__Exercise__.
Everything from the line containing "create new memtable." to the end of the records must be restated word for word, and nothing else.
== Given entries
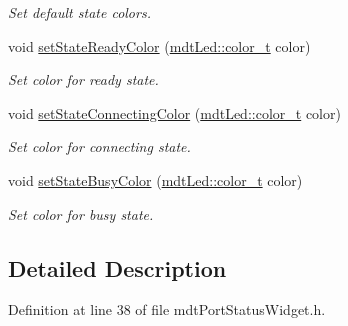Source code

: \begin{DoxyCompactItemize}
\begin{DoxyCompactList}\small\item\em Set default state colors. \end{DoxyCompactList}\item 
\hypertarget{classmdt_port_status_widget_a4930dd9b6e88b3b87cd99d5af25d9707}{
void \hyperlink{classmdt_port_status_widget_a4930dd9b6e88b3b87cd99d5af25d9707}{setStateReadyColor} (\hyperlink{classmdt_led_a2d57d9ef04d2105d2fad93b57fc7cfef}{mdtLed::color\_\-t} color)}
\label{classmdt_port_status_widget_a4930dd9b6e88b3b87cd99d5af25d9707}

\begin{DoxyCompactList}\small\item\em Set color for ready state. \end{DoxyCompactList}\item 
\hypertarget{classmdt_port_status_widget_ac46df457ec12e933c991d2954688c432}{
void \hyperlink{classmdt_port_status_widget_ac46df457ec12e933c991d2954688c432}{setStateConnectingColor} (\hyperlink{classmdt_led_a2d57d9ef04d2105d2fad93b57fc7cfef}{mdtLed::color\_\-t} color)}
\label{classmdt_port_status_widget_ac46df457ec12e933c991d2954688c432}

\begin{DoxyCompactList}\small\item\em Set color for connecting state. \end{DoxyCompactList}\item 
\hypertarget{classmdt_port_status_widget_a5ed8af43258073bf57005232202e3137}{
void \hyperlink{classmdt_port_status_widget_a5ed8af43258073bf57005232202e3137}{setStateBusyColor} (\hyperlink{classmdt_led_a2d57d9ef04d2105d2fad93b57fc7cfef}{mdtLed::color\_\-t} color)}
\label{classmdt_port_status_widget_a5ed8af43258073bf57005232202e3137}

\begin{DoxyCompactList}\small\item\em Set color for busy state. \end{DoxyCompactList}\end{DoxyCompactItemize}


\subsection{Detailed Description}


Definition at line 38 of file mdtPortStatusWidget.h.




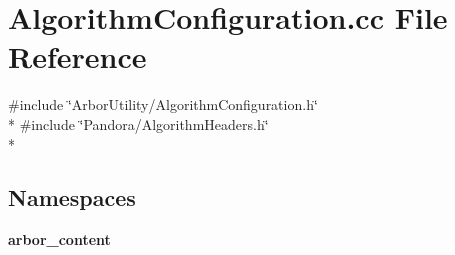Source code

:\section{Algorithm\+Configuration.\+cc File Reference}
\label{AlgorithmConfiguration_8cc}
{\ttfamily \#include \char`\"{}Arbor\+Utility/\+Algorithm\+Configuration.\+h\char`\"{}}\\*
{\ttfamily \#include \char`\"{}Pandora/\+Algorithm\+Headers.\+h\char`\"{}}\\*
\subsection*{Namespaces}
\begin{DoxyCompactItemize}
\item 
 {\bf arbor\+\_\+content}
\end{DoxyCompactItemize}
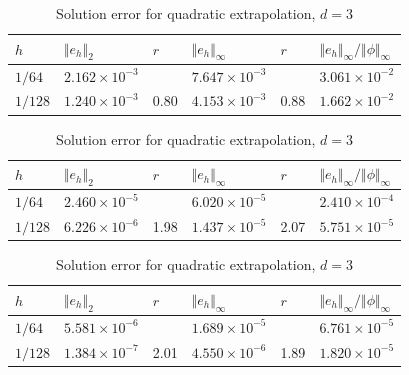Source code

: \documentclass[a4paper,10pt,3p,preprint,pdftex]{elsarticle}
\begin{document}
\begin{table}[htb]
  \begin{center}
    \begin{tabular}{llllll}
      \hline
      $h$ & $\Vert e_h \Vert_2$ & $r$ & $\Vert e_h
      \Vert_\infty$ & $r$ & $\Vert e_h \Vert_\infty /
      \Vert \phi \Vert_\infty$ \\ [0.2ex] \hline 
      \vphantom{\rule{0pt}{2.7ex}}
      $1/64$  & $2.162 \times 10^{-3}$ & & $7.647 \times 10^{-3}$ & &
      $3.061 \times 10^{-2}$ \\ 
      $1/128$ & $1.240 \times 10^{-3}$ & 0.80 & $4.153 \times 10^{-3}$ &
      0.88 & $1.662 \times 10^{-2}$ \\ [0.2ex]
      \hline
    \end{tabular}
    \caption{Solution error for constant extrapolation, $d=3$}
    \label{tbl:rel_error_const}
  \end{center}

  \begin{center}
    \begin{tabular}{llllll}
      \hline
      $h$ & $\Vert e_h \Vert_2$ & $r$ & $\Vert e_h
      \Vert_\infty$ & $r$ & $\Vert e_h \Vert_\infty /
      \Vert \phi \Vert_\infty$\\ [0.2ex]
      \hline 
      \vphantom{\rule{0pt}{2.7ex}}
      $1/64$  & $2.460 \times 10^{-5}$ & & $6.020 \times 10^{-5}$ & &
      $2.410 \times 10^{-4}$ \\
      $1/128$ & $6.226 \times 10^{-6}$ & 1.98 & $1.437 \times 10^{-5}$ &
      2.07 & $5.751 \times 10^{-5}$ \\ [0.2ex]
      \hline
    \end{tabular}
    \caption{Solution error for linear extrapolation, $d=3$}
    \label{tbl:rel_error_lin}
  \end{center}

  \begin{center}
    \begin{tabular}{llllll}
      \hline
      $h$ & $\Vert e_h \Vert_2$ & $r$ & $\Vert e_h
      \Vert_\infty$ & $r$ & $\Vert e_h \Vert_\infty /
      \Vert \phi \Vert_\infty$\\ [0.2ex]
      \hline 
      \vphantom{\rule{0pt}{2.7ex}}
      $1/64$  & $5.581 \times 10^{-6}$ & & $1.689 \times 10^{-5}$ & &
      $6.761 \times 10^{-5}$ \\ 
      $1/128$ & $1.384 \times 10^{-7}$ & 2.01 & $4.550 \times 10^{-6}$ &
      1.89 & $1.820 \times 10^{-5}$ \\ [0.2ex]
      \hline
    \end{tabular}
    \caption{Solution error for quadratic extrapolation, $d=3$}
    \label{tbl:rel_error_quad}
  \end{center}
\end{table}
\end{document}
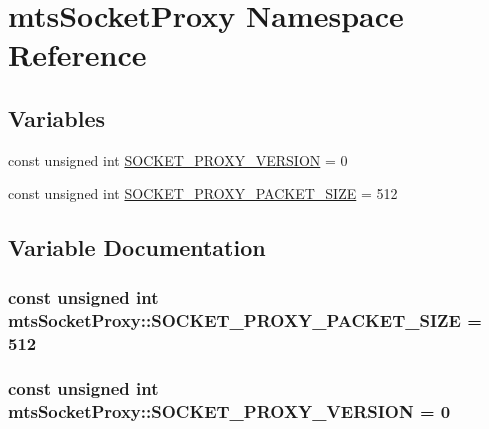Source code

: \hypertarget{namespacemts_socket_proxy}{\section{mts\-Socket\-Proxy Namespace Reference}
\label{namespacemts_socket_proxy}
}
\subsection*{Variables}
\begin{DoxyCompactItemize}
\item 
const unsigned int \hyperlink{namespacemts_socket_proxy_a53385561dff5ae4e824796d56edfbf8d}{S\-O\-C\-K\-E\-T\-\_\-\-P\-R\-O\-X\-Y\-\_\-\-V\-E\-R\-S\-I\-O\-N} = 0
\item 
const unsigned int \hyperlink{namespacemts_socket_proxy_a9817b972f85fbc28120e968dd7f50790}{S\-O\-C\-K\-E\-T\-\_\-\-P\-R\-O\-X\-Y\-\_\-\-P\-A\-C\-K\-E\-T\-\_\-\-S\-I\-Z\-E} = 512
\end{DoxyCompactItemize}


\subsection{Variable Documentation}
\hypertarget{namespacemts_socket_proxy_a9817b972f85fbc28120e968dd7f50790}{
\subsubsection[{S\-O\-C\-K\-E\-T\-\_\-\-P\-R\-O\-X\-Y\-\_\-\-P\-A\-C\-K\-E\-T\-\_\-\-S\-I\-Z\-E}]{\setlength{\rightskip}{0pt plus 5cm}const unsigned int mts\-Socket\-Proxy\-::\-S\-O\-C\-K\-E\-T\-\_\-\-P\-R\-O\-X\-Y\-\_\-\-P\-A\-C\-K\-E\-T\-\_\-\-S\-I\-Z\-E = 512}}\label{namespacemts_socket_proxy_a9817b972f85fbc28120e968dd7f50790}
\hypertarget{namespacemts_socket_proxy_a53385561dff5ae4e824796d56edfbf8d}{
\subsubsection[{S\-O\-C\-K\-E\-T\-\_\-\-P\-R\-O\-X\-Y\-\_\-\-V\-E\-R\-S\-I\-O\-N}]{\setlength{\rightskip}{0pt plus 5cm}const unsigned int mts\-Socket\-Proxy\-::\-S\-O\-C\-K\-E\-T\-\_\-\-P\-R\-O\-X\-Y\-\_\-\-V\-E\-R\-S\-I\-O\-N = 0}}\label{namespacemts_socket_proxy_a53385561dff5ae4e824796d56edfbf8d}

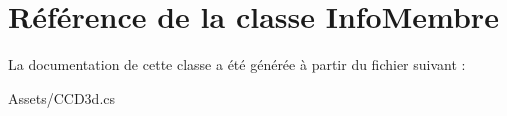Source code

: \section{Référence de la classe Info\+Membre}
\label{class_info_membre}


La documentation de cette classe a été générée à partir du fichier suivant \+:\begin{DoxyCompactItemize}
\item 
Assets/C\+C\+D3d.\+cs\end{DoxyCompactItemize}
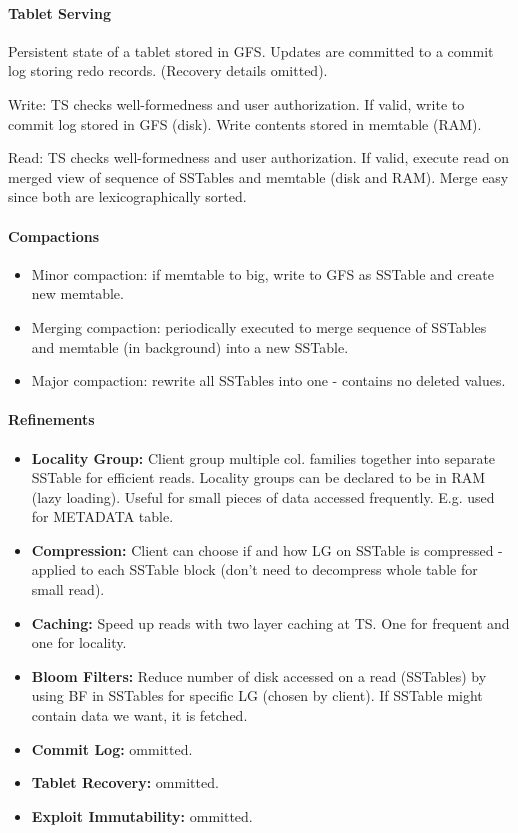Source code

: \paragraph{Tablet Serving}
Persistent state of a tablet stored in GFS. Updates are committed to a commit log storing redo records. (Recovery details omitted).

Write: TS checks well-formedness and user authorization. If valid, write to commit log stored in GFS (disk). Write contents stored in memtable (RAM).

Read: TS checks well-formedness and user authorization. If valid, execute read on merged view of sequence of SSTables and memtable (disk and RAM). Merge easy since both are lexicographically sorted.

\paragraph{Compactions}
\begin{itemize}
    \item Minor compaction: if memtable to big, write to GFS as SSTable and create new memtable.
    \item Merging compaction: periodically executed to merge sequence of SSTables and memtable (in background) into a new SSTable.
    \item Major compaction: rewrite all SSTables into one - contains no deleted values.
\end{itemize}


\paragraph{Refinements}
\begin{itemize}
    \item \textbf{Locality Group:} Client group multiple col. families together into separate SSTable for efficient reads. Locality groups can be declared to be in RAM (lazy loading). Useful for small pieces of data accessed frequently. E.g. used for METADATA table.
    \item \textbf{Compression:} Client can choose if and how LG on SSTable is compressed - applied to each SSTable block (don't need to decompress whole table for small read).
    \item \textbf{Caching:} Speed up reads with two layer caching at TS. One for frequent and one for locality.
    \item \textbf{Bloom Filters:} Reduce number of disk accessed on a read (SSTables) by using BF in SSTables for specific LG (chosen by client). If SSTable might contain data we want, it is fetched.
    \item \textbf{Commit Log:} ommitted.
    \item \textbf{Tablet Recovery:} ommitted.
    \item \textbf{Exploit Immutability:} ommitted.
\end{itemize}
====
__Output for this exercise__.
    \item Minor compaction: if memtable to big, write to GFS as SSTable and create new memtable.
    \item Merging compaction: periodically executed to merge sequence of SSTables and memtable (in background) into a new SSTable.
    \item Major compaction: rewrite all SSTables into one - contains no deleted values.
\end{itemize}


\paragraph{Refinements}
\begin{itemize}
    \item \textbf{Locality Group:} Client group multiple col. families together into separate SSTable for efficient reads. Locality groups can be declared to be in RAM (lazy loading). Useful for small pieces of data accessed frequently. E.g. used for METADATA table.
    \item \textbf{Compression:} Client can choose if and how LG on SSTable is compressed - applied to each SSTable block (don't need to decompress whole table for small read).
    \item \textbf{Caching:} Speed up reads with two layer caching at TS. One for frequent and one for locality.
    \item \textbf{Bloom Filters:} Reduce number of disk accessed on a read (SSTables) by using BF in SSTables for specific LG (chosen by client). If SSTable might contain data we want, it is fetched.
    \item \textbf{Commit Log:} ommitted.
    \item \textbf{Tablet Recovery:} ommitted.
    \item \textbf{Exploit Immutability:} ommitted.
\end{itemize}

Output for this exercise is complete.